### WORK ORDER:
Among the entries below, find the lines holding "corresponds" and copy them.

### RECORD EXTRACTS:

·····

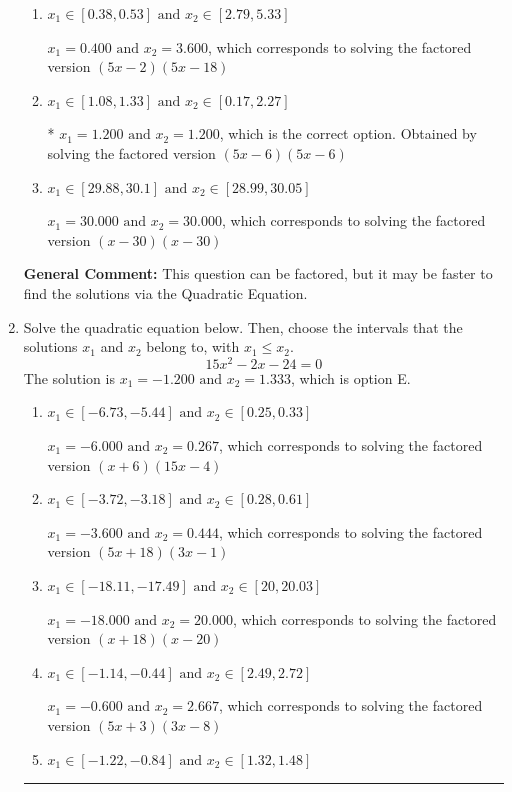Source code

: \documentclass{extbook}[14pt]
\newcommand{\litem}[1]{\item #1

\rule{\textwidth}{0.4pt}}
\begin{document}
\begin{enumerate}
{\begin{enumerate}[label=\Alph*.]
$x_1 = 0.600 \text{ and } x_2 = 2.400$, which corresponds to solving the factored version $(5x -3)(5x -12)$
\item \( x_1 \in [0.38, 0.53] \text{ and } x_2 \in [2.79, 5.33] \)

$x_1 = 0.400 \text{ and } x_2 = 3.600$, which corresponds to solving the factored version $(5x -2)(5x -18)$
\item \( x_1 \in [1.08, 1.33] \text{ and } x_2 \in [0.17, 2.27] \)

* $x_1 = 1.200 \text{ and } x_2 = 1.200$, which is the correct option. Obtained by solving the factored version $(5x -6)(5x -6)$
\item \( x_1 \in [29.88, 30.1] \text{ and } x_2 \in [28.99, 30.05] \)

$x_1 = 30.000 \text{ and } x_2 = 30.000$, which corresponds to solving the factored version $(x -30)(x -30)$
\end{enumerate}

\textbf{General Comment:} This question can be factored, but it may be faster to find the solutions via the Quadratic Equation.
}
\litem{
Solve the quadratic equation below. Then, choose the intervals that the solutions $x_1$ and $x_2$ belong to, with $x_1 \leq x_2$.
\[ 15x^{2} -2 x -24 = 0 \]The solution is \( x_1 = -1.200 \text{ and } x_2 = 1.333 \), which is option E.\begin{enumerate}[label=\Alph*.]
\item \( x_1 \in [-6.73, -5.44] \text{ and } x_2 \in [0.25, 0.33] \)

$x_1 = -6.000 \text{ and } x_2 = 0.267$, which corresponds to solving the factored version $(x + 6)(15x -4)$
\item \( x_1 \in [-3.72, -3.18] \text{ and } x_2 \in [0.28, 0.61] \)

$x_1 = -3.600 \text{ and } x_2 = 0.444$, which corresponds to solving the factored version $(5x + 18)(3x -1)$
\item \( x_1 \in [-18.11, -17.49] \text{ and } x_2 \in [20, 20.03] \)

$x_1 = -18.000 \text{ and } x_2 = 20.000$, which corresponds to solving the factored version $(x + 18)(x -20)$
\item \( x_1 \in [-1.14, -0.44] \text{ and } x_2 \in [2.49, 2.72] \)

$x_1 = -0.600 \text{ and } x_2 = 2.667$, which corresponds to solving the factored version $(5x + 3)(3x -8)$
\item \( x_1 \in [-1.22, -0.84] \text{ and } x_2 \in [1.32, 1.48] \)


\end{enumerate}}
\end{enumerate}
\end{document}
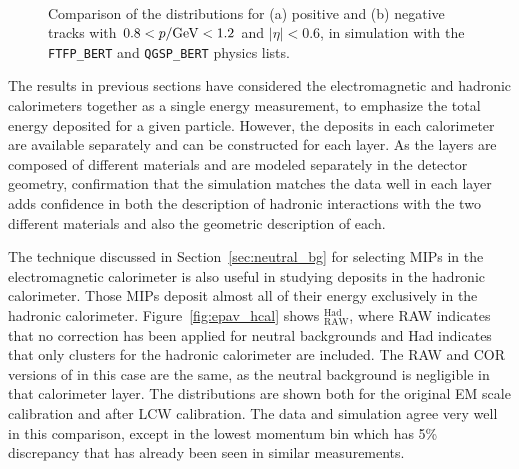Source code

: \begin{figure}[ht]
\centering
{}
~
\caption{ Comparison of the \ep distributions for (a) positive and (b) negative tracks with $0.8< p/\mathrm{Ge\kern -0.05em V}<1.2$ and $|\eta|<0.6$, in simulation with the \texttt{FTFP\_BERT} and \texttt{QGSP\_BERT} physics lists.}
\label{fig:eoverp_charge}
\end{figure}

The \epav results in previous sections have considered the electromagnetic and hadronic calorimeters together as a single energy measurement, to emphasize the total energy deposited for a given particle. 
However, the deposits in each calorimeter are available separately and \epav can be constructed for each layer. 
As the layers are composed of different materials and are modeled separately in the detector geometry, confirmation that the simulation matches the data well in each layer adds confidence in both the description of hadronic interactions with the two different materials and also the geometric description of each. 

The technique discussed in Section~\ref{sec:neutral_bg} for selecting \ac{MIP}s in the electromagnetic calorimeter is also useful in studying deposits in the hadronic calorimeter.
Those \ac{MIP}s deposit almost all of their energy exclusively in the hadronic calorimeter.
Figure~\ref{fig:epav_hcal} shows \epav$_\mathrm{RAW}^\mathrm{Had}$, where RAW indicates that no correction has been applied for neutral backgrounds and Had indicates that only clusters for the hadronic calorimeter are included.
The RAW and COR versions of \epav in this case are the same, as the neutral background is negligible in that calorimeter layer.
The distributions are shown both for the original EM scale calibration and after LCW calibration.
The data and simulation agree very well in this comparison, except in the lowest momentum bin which has 5\% discrepancy that has already been seen in similar measurements.

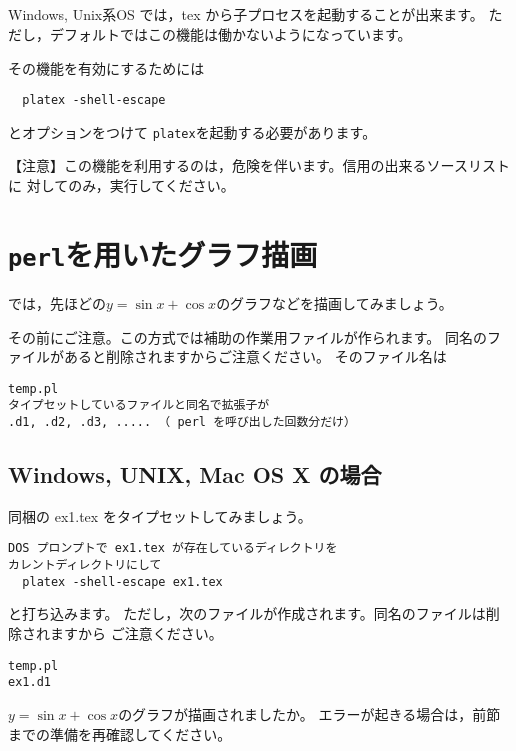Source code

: \documentclass[a4j,fleqn]{jarticle}
\begin{document}
\subsection{}
Windows, Unix系OS では，tex から子プロセスを起動することが出来ます。
ただし，デフォルトではこの機能は働かないようになっています。

その機能を有効にするためには
\begin{jquote}
\begin{verbatim}
  platex -shell-escape
\end{verbatim}
\end{jquote}
とオプションをつけて \texttt{platex}を起動する必要があります。

【注意】この機能を利用するのは，危険を伴います。信用の出来るソースリストに
対してのみ，実行してください。

\section{\texttt{perl}を用いたグラフ描画}
では，先ほどの$y=\sin x+\cos x$のグラフなどを描画してみましょう。

その前にご注意。この方式では補助の作業用ファイルが作られます。
同名のファイルがあると削除されますからご注意ください。
そのファイル名は
\begin{jquote}
\begin{verbatim}
temp.pl
タイプセットしているファイルと同名で拡張子が
.d1, .d2, .d3, ..... （ perl を呼び出した回数分だけ）
\end{verbatim}
\end{jquote}
\subsection{Windows, UNIX, Mac OS X の場合}
同梱の \textsf{ex1.tex} をタイプセットしてみましょう。
\begin{jquote}
\begin{verbatim}
DOS プロンプトで ex1.tex が存在しているディレクトリを
カレントディレクトリにして
  platex -shell-escape ex1.tex
\end{verbatim}
\end{jquote}
と打ち込みます。
ただし，次のファイルが作成されます。同名のファイルは削除されますから
ご注意ください。
\begin{jquote}
\begin{verbatim}
temp.pl
ex1.d1
\end{verbatim}
\end{jquote}
$y=\sin x+\cos x$のグラフが描画されましたか。
エラーが起きる場合は，前節までの準備を再確認してください。
\end{document}
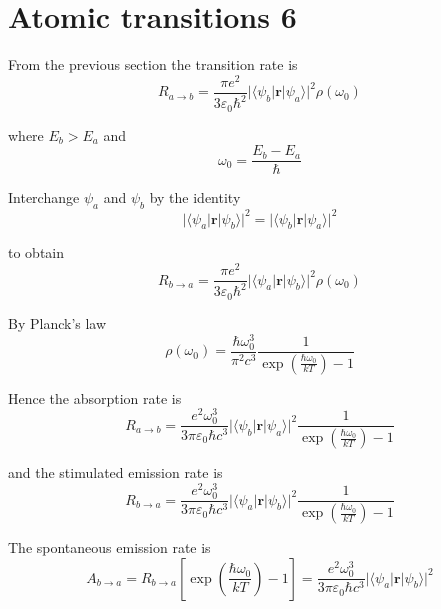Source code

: 

\section*{Atomic transitions 6}

From the previous section the transition rate is
\begin{equation*}
R_{a\rightarrow b}
=\frac{\pi e^2}{3\varepsilon_0\hbar^2}
\bigl|\langle\psi_b|\mathbf r|\psi_a\rangle\bigr|^2\rho(\omega_0)
\end{equation*}

where $E_b>E_a$ and
\begin{equation*}
\omega_0=\frac{E_b-E_a}{\hbar}
\end{equation*}

Interchange $\psi_a$ and $\psi_b$ by the identity
\begin{equation*}
\bigl|\langle\psi_a|\mathbf r|\psi_b\rangle\bigr|^2
=\bigl|\langle\psi_b|\mathbf r|\psi_a\rangle\bigr|^2
\end{equation*}

to obtain
\begin{equation*}
R_{b\rightarrow a}
=\frac{\pi e^2}{3\varepsilon_0\hbar^2}
\bigl|\langle\psi_a|\mathbf r|\psi_b\rangle\bigr|^2\rho(\omega_0)
\end{equation*}

By Planck's law
\begin{equation*}
\rho(\omega_0)=\frac{\hbar\omega_0^3}{\pi^2c^3}
\frac{1}{\exp\left(\frac{\hbar\omega_0}{kT}\right)-1}
\end{equation*}

Hence the absorption rate is
\begin{equation*}
R_{a\rightarrow b}
=\frac{e^2\omega_0^3}{3\pi\varepsilon_0\hbar c^3}
\bigl|\langle\psi_b|\mathbf r|\psi_a\rangle\bigr|^2
\frac{1}{\exp\left(\frac{\hbar\omega_0}{kT}\right)-1}
\tag{1}
\end{equation*}

and the stimulated emission rate is
\begin{equation*}
R_{b\rightarrow a}
=\frac{e^2\omega_0^3}{3\pi\varepsilon_0\hbar c^3}
\bigl|\langle\psi_a|\mathbf r|\psi_b\rangle\bigr|^2
\frac{1}{\exp\left(\frac{\hbar\omega_0}{kT}\right)-1}
\end{equation*}

The spontaneous emission rate is
\begin{equation*}
A_{b\rightarrow a}=R_{b\rightarrow a}
\left[\exp\left(\frac{\hbar\omega_0}{kT}\right)-1\right]
=\frac{e^2\omega_0^3}{3\pi\varepsilon_0\hbar c^3}
\bigl|\langle\psi_a|\mathbf r|\psi_b\rangle\bigr|^2
\tag{2}
\end{equation*}

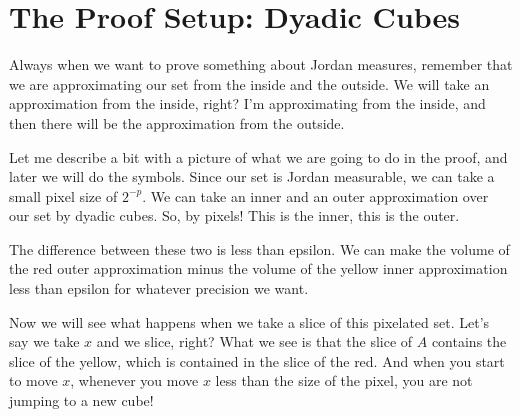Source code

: \section{The Proof Setup: Dyadic Cubes}

\begin{spoken-clean}[00:07:30 - 00:11:00]
Always when we want to prove something about Jordan measures, remember that we are approximating our set from the inside and the outside. We will take an approximation from the inside, right? I'm approximating from the inside, and then there will be the approximation from the outside. 

Let me describe a bit with a picture of what we are going to do in the proof, and later we will do the symbols. Since our set is Jordan measurable, we can take a small pixel size of $2^{-p}$. We can take an inner and an outer approximation over our set by dyadic cubes. So, by pixels! This is the inner, this is the outer. 

The difference between these two is less than epsilon. We can make the volume of the red outer approximation minus the volume of the yellow inner approximation less than epsilon for whatever precision we want. 

Now we will see what happens when we take a slice of this pixelated set. Let's say we take $x$ and we slice, right? What we see is that the slice of $A$ contains the slice of the yellow, which is contained in the slice of the red. And when you start to move $x$, whenever you move $x$ less than the size of the pixel, you are not jumping to a new cube!
\end{spoken-clean}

·····

### RESULT OF THE EXERCISE:
$x_1 = 0.600 \text{ and } x_2 = 2.400$, which corresponds to solving the factored version $(5x -3)(5x -12)$
$x_1 = 0.400 \text{ and } x_2 = 3.600$, which corresponds to solving the factored version $(5x -2)(5x -18)$
$x_1 = 30.000 \text{ and } x_2 = 30.000$, which corresponds to solving the factored version $(x -30)(x -30)$
$x_1 = -6.000 \text{ and } x_2 = 0.267$, which corresponds to solving the factored version $(x + 6)(15x -4)$
$x_1 = -3.600 \text{ and } x_2 = 0.444$, which corresponds to solving the factored version $(5x + 18)(3x -1)$
$x_1 = -18.000 \text{ and } x_2 = 20.000$, which corresponds to solving the factored version $(x + 18)(x -20)$
$x_1 = -0.600 \text{ and } x_2 = 2.667$, which corresponds to solving the factored version $(5x + 3)(3x -8)$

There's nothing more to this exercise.